After a healthy bit of frustration, I recently decided to try and make it a point to go to all exhibitions with a clear head- not even necessarily stone-cold sober, but without having read even the tiniest blurb about the artwork itself, what it’s about, nothing. The dry run is the master take.
It was a desperate shot that worked out in spades. My eyes were no longer on a leash; my brain was not looking for anything in particular, thus allowing me to see the work and connect with it as part of my surroundings, rather than searching the canvas for hieroglyphic clues to its meaning.
This attempt at seeing differently coincided uncannily with Claire Iono’s exhibition Hidden Cities at Centre D’arts. Works like hers would once have had me examining them like alien minerals, to try and understand them, rationalize them. Just in time, then, for paintings like these would once have been a source of sleepless nights… There is a longing for purity, even self-effacement, in the cloudy whorls of colour that make up Iono’s canvases, which once might have been lost on me; I would have been too taken up with the dyke-like structures and quietly violent textures of In The Middle of Something to look beyond associations with Atlantis, the pursuit of martyrdom, and musings on the cyclical nature of man’s evolution.
Which would have been missing the point, naturally. It is precisely the lack of solid context that makes Hidden Cities as a whole so liberating; it stands firmly outside the Venn diagram of contemporary art, where abstract expressionism and social realism each rally behind their mutually estranged political passions without much thought (ironically enough) for the right context that might actually get people out of their chairs. Iono’s work is full of both vagueness and intention, as if she is fully aware of the physical impossibility of expressing what she wants to express in physical terms- indeed, there is an ornery humor standing alongside the blue calm of Somewhere In The Light, with the gold-centered squares offering a perfect (and consequentially, non-dogmatic) balance with the submarine world abstractly depicted. Barnett Newman liked to say that if the common man could understand his work, there would be peace on Earth. The Thin White Stripe, God, the All-Powerful- how could you sin after that? Iono’s feels more about balance than the One Truth- where would God hang without our billions of blue backgrounds?
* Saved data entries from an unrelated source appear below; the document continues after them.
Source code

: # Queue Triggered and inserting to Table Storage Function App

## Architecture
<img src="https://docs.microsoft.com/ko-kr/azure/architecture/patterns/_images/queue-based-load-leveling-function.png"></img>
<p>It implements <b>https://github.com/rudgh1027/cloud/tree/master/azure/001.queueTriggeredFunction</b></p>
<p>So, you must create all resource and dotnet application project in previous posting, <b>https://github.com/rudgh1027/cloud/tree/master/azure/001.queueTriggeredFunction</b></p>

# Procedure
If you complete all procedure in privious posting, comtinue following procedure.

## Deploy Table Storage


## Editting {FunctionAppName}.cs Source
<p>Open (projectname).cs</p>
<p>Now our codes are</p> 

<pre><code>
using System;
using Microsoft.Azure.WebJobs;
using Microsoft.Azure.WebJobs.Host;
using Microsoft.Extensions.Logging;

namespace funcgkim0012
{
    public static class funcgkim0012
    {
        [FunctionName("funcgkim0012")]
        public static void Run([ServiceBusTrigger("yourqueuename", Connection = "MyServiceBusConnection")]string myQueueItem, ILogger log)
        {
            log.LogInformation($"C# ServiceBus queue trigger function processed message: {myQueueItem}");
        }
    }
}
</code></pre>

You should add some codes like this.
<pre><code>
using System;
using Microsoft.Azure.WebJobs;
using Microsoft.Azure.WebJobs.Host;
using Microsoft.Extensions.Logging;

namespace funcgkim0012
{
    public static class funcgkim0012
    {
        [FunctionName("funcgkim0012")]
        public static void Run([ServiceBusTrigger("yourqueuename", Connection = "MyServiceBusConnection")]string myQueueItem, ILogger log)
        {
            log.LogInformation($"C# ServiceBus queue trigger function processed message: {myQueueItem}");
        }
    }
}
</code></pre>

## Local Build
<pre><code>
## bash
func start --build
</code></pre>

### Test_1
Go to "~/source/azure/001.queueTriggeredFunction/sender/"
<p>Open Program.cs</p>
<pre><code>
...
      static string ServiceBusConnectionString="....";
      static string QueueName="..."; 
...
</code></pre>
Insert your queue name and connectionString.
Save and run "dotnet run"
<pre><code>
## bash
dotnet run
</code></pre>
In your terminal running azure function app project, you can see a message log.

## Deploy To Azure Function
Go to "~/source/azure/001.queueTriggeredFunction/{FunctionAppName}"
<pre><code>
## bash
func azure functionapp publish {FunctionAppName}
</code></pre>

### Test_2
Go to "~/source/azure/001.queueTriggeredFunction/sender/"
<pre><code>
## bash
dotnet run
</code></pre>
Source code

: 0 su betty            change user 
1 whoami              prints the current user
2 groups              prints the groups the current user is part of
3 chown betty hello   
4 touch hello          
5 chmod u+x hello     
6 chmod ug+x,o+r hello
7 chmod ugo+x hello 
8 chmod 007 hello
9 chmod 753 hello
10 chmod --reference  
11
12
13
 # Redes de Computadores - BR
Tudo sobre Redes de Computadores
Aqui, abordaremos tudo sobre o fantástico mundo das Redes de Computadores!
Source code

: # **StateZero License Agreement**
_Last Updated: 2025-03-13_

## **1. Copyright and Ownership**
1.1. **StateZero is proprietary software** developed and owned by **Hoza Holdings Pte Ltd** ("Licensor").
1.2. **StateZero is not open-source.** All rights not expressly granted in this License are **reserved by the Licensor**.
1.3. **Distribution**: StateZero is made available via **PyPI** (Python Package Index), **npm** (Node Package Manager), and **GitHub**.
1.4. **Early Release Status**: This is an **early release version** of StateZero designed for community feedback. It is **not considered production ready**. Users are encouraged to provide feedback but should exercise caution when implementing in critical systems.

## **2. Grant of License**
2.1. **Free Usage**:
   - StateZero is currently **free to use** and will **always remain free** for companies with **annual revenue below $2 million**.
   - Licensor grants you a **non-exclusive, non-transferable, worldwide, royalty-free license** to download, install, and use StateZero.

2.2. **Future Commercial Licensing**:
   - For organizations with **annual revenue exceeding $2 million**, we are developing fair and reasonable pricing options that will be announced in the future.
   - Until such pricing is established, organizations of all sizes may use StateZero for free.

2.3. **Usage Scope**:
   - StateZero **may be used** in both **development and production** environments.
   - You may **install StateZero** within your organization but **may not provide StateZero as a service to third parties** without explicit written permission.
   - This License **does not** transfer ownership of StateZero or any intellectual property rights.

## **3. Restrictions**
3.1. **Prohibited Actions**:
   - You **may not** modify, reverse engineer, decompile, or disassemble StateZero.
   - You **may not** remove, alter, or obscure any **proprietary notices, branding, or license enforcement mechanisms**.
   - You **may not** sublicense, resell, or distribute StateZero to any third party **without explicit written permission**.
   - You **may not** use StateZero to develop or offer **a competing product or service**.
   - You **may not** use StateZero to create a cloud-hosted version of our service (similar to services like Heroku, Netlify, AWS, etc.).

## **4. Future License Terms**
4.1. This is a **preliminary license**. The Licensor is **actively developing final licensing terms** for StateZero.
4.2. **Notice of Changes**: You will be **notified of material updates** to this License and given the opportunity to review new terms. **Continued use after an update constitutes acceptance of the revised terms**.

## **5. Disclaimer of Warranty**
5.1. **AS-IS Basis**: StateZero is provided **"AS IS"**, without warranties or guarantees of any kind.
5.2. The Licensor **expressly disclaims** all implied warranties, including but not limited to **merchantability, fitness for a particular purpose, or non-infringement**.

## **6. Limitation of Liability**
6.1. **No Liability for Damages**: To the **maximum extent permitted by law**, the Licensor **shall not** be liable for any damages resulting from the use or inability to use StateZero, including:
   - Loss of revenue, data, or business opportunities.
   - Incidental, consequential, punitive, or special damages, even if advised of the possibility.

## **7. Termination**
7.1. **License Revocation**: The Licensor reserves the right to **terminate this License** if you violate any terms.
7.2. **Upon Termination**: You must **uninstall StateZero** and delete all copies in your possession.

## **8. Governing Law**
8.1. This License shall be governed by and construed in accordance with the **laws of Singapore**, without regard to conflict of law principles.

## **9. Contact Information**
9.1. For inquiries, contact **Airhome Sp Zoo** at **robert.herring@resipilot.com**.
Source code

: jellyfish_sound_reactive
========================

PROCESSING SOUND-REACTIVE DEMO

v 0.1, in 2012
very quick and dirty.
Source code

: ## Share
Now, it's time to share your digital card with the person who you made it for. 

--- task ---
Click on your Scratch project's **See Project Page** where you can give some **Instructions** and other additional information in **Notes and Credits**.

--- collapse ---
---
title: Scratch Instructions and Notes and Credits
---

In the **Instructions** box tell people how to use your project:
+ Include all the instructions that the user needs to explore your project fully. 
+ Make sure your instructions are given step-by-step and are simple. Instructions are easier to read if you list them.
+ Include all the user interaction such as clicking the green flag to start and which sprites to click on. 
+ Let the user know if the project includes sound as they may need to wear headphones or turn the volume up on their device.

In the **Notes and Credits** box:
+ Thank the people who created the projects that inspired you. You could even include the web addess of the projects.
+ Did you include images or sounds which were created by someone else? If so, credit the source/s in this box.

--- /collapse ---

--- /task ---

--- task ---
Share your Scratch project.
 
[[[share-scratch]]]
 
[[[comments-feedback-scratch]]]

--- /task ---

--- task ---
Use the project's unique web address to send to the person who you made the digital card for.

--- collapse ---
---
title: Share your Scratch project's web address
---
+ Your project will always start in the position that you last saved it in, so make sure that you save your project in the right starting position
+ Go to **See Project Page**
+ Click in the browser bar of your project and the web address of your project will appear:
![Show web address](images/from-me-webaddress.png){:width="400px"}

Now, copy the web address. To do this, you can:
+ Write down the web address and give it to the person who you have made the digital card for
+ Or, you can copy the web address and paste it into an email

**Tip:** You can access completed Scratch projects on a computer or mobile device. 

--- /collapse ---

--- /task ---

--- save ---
My first thought upon entering the exhibition was “oh, wow, another Brion Gysin fan!” Indeed, Claire’s washes of mineral colours (carefully balanced between tempera, acrylic, and watercolour textures), large empty spaces, sparse compositions and evocations of large indeterminate swathes of land and sea seemed to me to come straight out of Gysin’s chameleonic book of ideas- even the netted ink lines of the ‘dykes’ carried a strong whiff of something like his 1974 Plateau Beaubourg prints. To my surprise, Claire had never heard of him, but seemed to enjoy the fact that I could relate her work to something that already carries a great deal of personal meaning for me.
This was a fascinating idea. In her draughtsmanship and textures Iono brings me into contact with another part of myself, a part that I had previously thought was linked to only a handful of very particular shapes, colours, ideas. It seems now that this link is more dynamic than concrete in nature; it relies on motion, natural expansion, to indicate its kinship with all things. Both in the inner mechanics of her work and her pleasure at the range of interpretations it inspires, Iono too is a chameleon- offering an intense spiritual loneliness in two dimensions, in order to afford us some spiritual comfort in the realm of three.